Dataset entries ▸
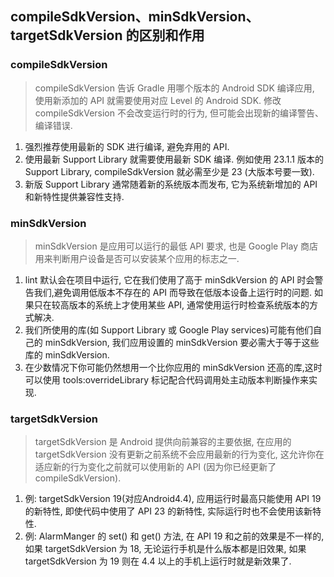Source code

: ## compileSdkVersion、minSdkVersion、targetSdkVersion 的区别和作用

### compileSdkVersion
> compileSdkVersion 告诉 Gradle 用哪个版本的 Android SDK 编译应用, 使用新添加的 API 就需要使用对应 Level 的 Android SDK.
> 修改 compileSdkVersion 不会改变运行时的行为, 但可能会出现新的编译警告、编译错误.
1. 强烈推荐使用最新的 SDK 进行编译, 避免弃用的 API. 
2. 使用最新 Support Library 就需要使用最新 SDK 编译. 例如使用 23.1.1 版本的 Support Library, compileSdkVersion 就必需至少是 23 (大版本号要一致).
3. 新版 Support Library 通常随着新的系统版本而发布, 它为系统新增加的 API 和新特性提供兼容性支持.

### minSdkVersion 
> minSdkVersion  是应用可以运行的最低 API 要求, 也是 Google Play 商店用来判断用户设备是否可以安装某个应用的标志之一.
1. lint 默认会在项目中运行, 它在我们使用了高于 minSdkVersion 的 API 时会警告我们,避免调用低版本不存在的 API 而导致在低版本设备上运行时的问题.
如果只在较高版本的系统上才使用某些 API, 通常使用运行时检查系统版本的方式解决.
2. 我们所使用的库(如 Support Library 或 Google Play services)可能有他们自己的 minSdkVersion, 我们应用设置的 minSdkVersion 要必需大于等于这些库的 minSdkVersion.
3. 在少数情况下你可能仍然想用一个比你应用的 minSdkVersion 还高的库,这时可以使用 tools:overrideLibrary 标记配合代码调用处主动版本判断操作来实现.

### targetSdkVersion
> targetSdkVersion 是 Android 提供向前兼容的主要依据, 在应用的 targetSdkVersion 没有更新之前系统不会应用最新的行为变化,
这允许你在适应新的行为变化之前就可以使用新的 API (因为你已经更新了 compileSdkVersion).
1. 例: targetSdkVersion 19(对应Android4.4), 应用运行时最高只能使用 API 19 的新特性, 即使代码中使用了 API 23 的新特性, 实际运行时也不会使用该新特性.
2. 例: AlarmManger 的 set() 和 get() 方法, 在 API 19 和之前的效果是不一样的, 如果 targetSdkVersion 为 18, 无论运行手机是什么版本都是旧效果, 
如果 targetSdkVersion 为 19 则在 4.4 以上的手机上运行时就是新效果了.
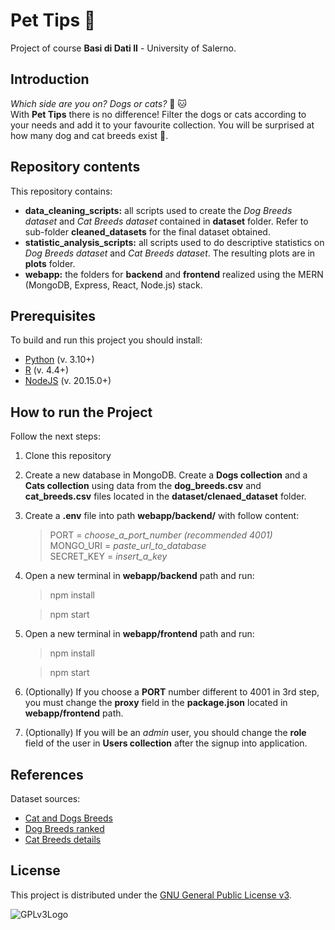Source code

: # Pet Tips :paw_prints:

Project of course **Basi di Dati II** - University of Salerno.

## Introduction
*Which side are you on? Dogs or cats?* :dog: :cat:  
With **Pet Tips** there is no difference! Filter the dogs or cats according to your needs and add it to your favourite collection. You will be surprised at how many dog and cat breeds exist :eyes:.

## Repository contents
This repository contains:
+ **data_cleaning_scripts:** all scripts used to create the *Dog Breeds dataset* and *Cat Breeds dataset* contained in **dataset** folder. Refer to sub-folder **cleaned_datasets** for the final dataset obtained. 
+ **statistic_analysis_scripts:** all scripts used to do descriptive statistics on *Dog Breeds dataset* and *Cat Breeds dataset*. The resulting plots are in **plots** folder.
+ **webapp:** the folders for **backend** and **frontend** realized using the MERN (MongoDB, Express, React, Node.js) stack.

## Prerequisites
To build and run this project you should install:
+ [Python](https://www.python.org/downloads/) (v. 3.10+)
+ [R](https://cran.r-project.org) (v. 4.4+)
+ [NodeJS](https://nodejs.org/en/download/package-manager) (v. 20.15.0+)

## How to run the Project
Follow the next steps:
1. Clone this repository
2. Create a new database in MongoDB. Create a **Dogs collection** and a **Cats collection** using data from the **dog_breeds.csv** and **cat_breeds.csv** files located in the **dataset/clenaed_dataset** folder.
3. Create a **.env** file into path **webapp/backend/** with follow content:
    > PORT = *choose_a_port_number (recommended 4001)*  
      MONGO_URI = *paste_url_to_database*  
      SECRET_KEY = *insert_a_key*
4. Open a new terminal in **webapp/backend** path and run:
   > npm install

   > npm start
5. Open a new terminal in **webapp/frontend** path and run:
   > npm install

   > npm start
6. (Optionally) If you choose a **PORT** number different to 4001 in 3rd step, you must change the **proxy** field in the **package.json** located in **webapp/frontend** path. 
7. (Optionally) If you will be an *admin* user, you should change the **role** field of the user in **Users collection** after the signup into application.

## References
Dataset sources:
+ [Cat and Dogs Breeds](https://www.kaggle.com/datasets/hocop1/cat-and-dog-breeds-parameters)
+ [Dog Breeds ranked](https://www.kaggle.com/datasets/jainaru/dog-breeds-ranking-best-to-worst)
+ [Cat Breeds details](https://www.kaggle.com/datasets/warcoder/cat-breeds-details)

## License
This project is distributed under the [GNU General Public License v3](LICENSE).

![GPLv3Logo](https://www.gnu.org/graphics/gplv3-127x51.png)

Problem description ▸ All of the records above must be copied exactly, except for the pictures.

Solution ▸
Source code

: ## compileSdkVersion、minSdkVersion、targetSdkVersion 的区别和作用

### compileSdkVersion
> compileSdkVersion 告诉 Gradle 用哪个版本的 Android SDK 编译应用, 使用新添加的 API 就需要使用对应 Level 的 Android SDK.
> 修改 compileSdkVersion 不会改变运行时的行为, 但可能会出现新的编译警告、编译错误.
1. 强烈推荐使用最新的 SDK 进行编译, 避免弃用的 API. 
2. 使用最新 Support Library 就需要使用最新 SDK 编译. 例如使用 23.1.1 版本的 Support Library, compileSdkVersion 就必需至少是 23 (大版本号要一致).
3. 新版 Support Library 通常随着新的系统版本而发布, 它为系统新增加的 API 和新特性提供兼容性支持.

### minSdkVersion 
> minSdkVersion  是应用可以运行的最低 API 要求, 也是 Google Play 商店用来判断用户设备是否可以安装某个应用的标志之一.
1. lint 默认会在项目中运行, 它在我们使用了高于 minSdkVersion 的 API 时会警告我们,避免调用低版本不存在的 API 而导致在低版本设备上运行时的问题.
如果只在较高版本的系统上才使用某些 API, 通常使用运行时检查系统版本的方式解决.
2. 我们所使用的库(如 Support Library 或 Google Play services)可能有他们自己的 minSdkVersion, 我们应用设置的 minSdkVersion 要必需大于等于这些库的 minSdkVersion.
3. 在少数情况下你可能仍然想用一个比你应用的 minSdkVersion 还高的库,这时可以使用 tools:overrideLibrary 标记配合代码调用处主动版本判断操作来实现.

### targetSdkVersion
> targetSdkVersion 是 Android 提供向前兼容的主要依据, 在应用的 targetSdkVersion 没有更新之前系统不会应用最新的行为变化,
这允许你在适应新的行为变化之前就可以使用新的 API (因为你已经更新了 compileSdkVersion).
1. 例: targetSdkVersion 19(对应Android4.4), 应用运行时最高只能使用 API 19 的新特性, 即使代码中使用了 API 23 的新特性, 实际运行时也不会使用该新特性.
2. 例: AlarmManger 的 set() 和 get() 方法, 在 API 19 和之前的效果是不一样的, 如果 targetSdkVersion 为 18, 无论运行手机是什么版本都是旧效果, 
如果 targetSdkVersion 为 19 则在 4.4 以上的手机上运行时就是新效果了.
Source code

: # Pet Tips :paw_prints:

Project of course **Basi di Dati II** - University of Salerno.

## Introduction
*Which side are you on? Dogs or cats?* :dog: :cat:  
With **Pet Tips** there is no difference! Filter the dogs or cats according to your needs and add it to your favourite collection. You will be surprised at how many dog and cat breeds exist :eyes:.

## Repository contents
This repository contains:
+ **data_cleaning_scripts:** all scripts used to create the *Dog Breeds dataset* and *Cat Breeds dataset* contained in **dataset** folder. Refer to sub-folder **cleaned_datasets** for the final dataset obtained. 
+ **statistic_analysis_scripts:** all scripts used to do descriptive statistics on *Dog Breeds dataset* and *Cat Breeds dataset*. The resulting plots are in **plots** folder.
+ **webapp:** the folders for **backend** and **frontend** realized using the MERN (MongoDB, Express, React, Node.js) stack.

## Prerequisites
To build and run this project you should install:
+ [Python](https://www.python.org/downloads/) (v. 3.10+)
+ [R](https://cran.r-project.org) (v. 4.4+)
+ [NodeJS](https://nodejs.org/en/download/package-manager) (v. 20.15.0+)

## How to run the Project
Follow the next steps:
1. Clone this repository
2. Create a new database in MongoDB. Create a **Dogs collection** and a **Cats collection** using data from the **dog_breeds.csv** and **cat_breeds.csv** files located in the **dataset/clenaed_dataset** folder.
3. Create a **.env** file into path **webapp/backend/** with follow content:
    > PORT = *choose_a_port_number (recommended 4001)*  
      MONGO_URI = *paste_url_to_database*  
      SECRET_KEY = *insert_a_key*
4. Open a new terminal in **webapp/backend** path and run:
   > npm install

   > npm start
5. Open a new terminal in **webapp/frontend** path and run:
   > npm install

   > npm start
6. (Optionally) If you choose a **PORT** number different to 4001 in 3rd step, you must change the **proxy** field in the **package.json** located in **webapp/frontend** path. 
7. (Optionally) If you will be an *admin* user, you should change the **role** field of the user in **Users collection** after the signup into application.

## References
Dataset sources:
+ [Cat and Dogs Breeds](https://www.kaggle.com/datasets/hocop1/cat-and-dog-breeds-parameters)
+ [Dog Breeds ranked](https://www.kaggle.com/datasets/jainaru/dog-breeds-ranking-best-to-worst)
+ [Cat Breeds details](https://www.kaggle.com/datasets/warcoder/cat-breeds-details)

## License
This project is distributed under the [GNU General Public License v3](LICENSE).

![GPLv3Logo](https://www.gnu.org/graphics/gplv3-127x51.png)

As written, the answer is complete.